= Aim of the exercise =
From the records below, copy out exactly the lines from the one containing "### Graph.h" to the one containing "### Makefile", both included. Add nothing else.
==== Provided entries
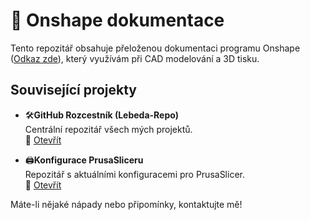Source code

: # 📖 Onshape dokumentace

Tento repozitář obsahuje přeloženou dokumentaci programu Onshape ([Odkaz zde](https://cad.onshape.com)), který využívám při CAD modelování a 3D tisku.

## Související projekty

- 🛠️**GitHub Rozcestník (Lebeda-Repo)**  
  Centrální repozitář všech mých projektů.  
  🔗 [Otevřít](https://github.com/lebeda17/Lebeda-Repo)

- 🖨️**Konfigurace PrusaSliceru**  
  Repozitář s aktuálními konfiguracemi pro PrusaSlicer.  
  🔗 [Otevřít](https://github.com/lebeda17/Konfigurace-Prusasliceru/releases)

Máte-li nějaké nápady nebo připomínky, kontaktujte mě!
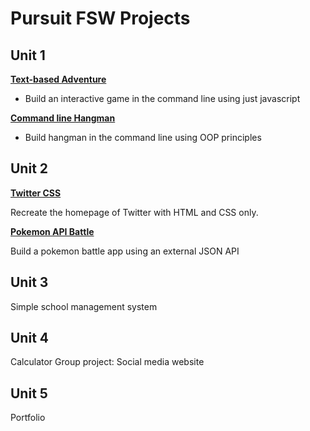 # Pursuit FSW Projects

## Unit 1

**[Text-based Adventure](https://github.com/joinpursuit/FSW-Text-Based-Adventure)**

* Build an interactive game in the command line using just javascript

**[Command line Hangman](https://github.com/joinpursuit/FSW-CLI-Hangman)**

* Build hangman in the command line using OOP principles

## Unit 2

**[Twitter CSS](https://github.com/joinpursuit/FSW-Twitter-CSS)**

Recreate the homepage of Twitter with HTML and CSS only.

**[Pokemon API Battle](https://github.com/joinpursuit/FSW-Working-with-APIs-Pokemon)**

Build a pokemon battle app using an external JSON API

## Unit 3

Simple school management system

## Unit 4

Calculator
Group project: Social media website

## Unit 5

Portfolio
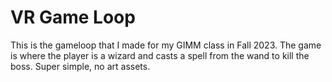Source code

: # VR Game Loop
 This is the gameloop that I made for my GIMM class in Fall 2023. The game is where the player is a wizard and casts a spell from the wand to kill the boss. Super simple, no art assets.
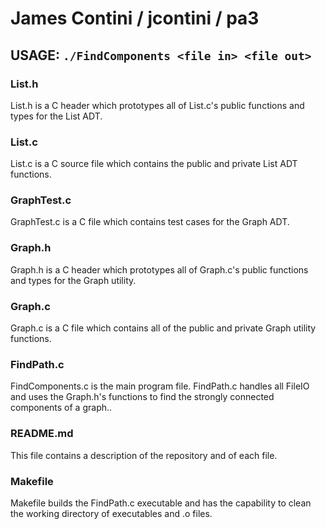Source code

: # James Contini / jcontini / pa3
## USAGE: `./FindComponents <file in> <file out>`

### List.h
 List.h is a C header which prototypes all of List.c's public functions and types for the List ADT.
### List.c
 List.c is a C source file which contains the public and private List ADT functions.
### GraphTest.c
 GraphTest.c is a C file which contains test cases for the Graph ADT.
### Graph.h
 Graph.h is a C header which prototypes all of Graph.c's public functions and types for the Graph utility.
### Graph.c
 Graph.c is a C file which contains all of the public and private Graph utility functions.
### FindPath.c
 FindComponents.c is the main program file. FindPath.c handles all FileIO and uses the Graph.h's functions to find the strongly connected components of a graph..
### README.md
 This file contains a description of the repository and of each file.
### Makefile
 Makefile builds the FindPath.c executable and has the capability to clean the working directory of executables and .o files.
========
==== Provided entries
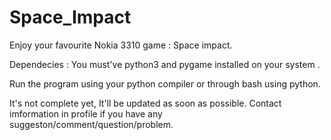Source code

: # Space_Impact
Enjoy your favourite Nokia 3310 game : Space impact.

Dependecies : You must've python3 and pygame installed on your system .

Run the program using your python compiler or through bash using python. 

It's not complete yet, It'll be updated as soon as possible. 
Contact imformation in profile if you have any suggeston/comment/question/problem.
========
= Expected output =
### Graph.h
 Graph.h is a C header which prototypes all of Graph.c's public functions and types for the Graph utility.
### Graph.c
 Graph.c is a C file which contains all of the public and private Graph utility functions.
### FindPath.c
 FindComponents.c is the main program file. FindPath.c handles all FileIO and uses the Graph.h's functions to find the strongly connected components of a graph..
### README.md
 This file contains a description of the repository and of each file.
### Makefile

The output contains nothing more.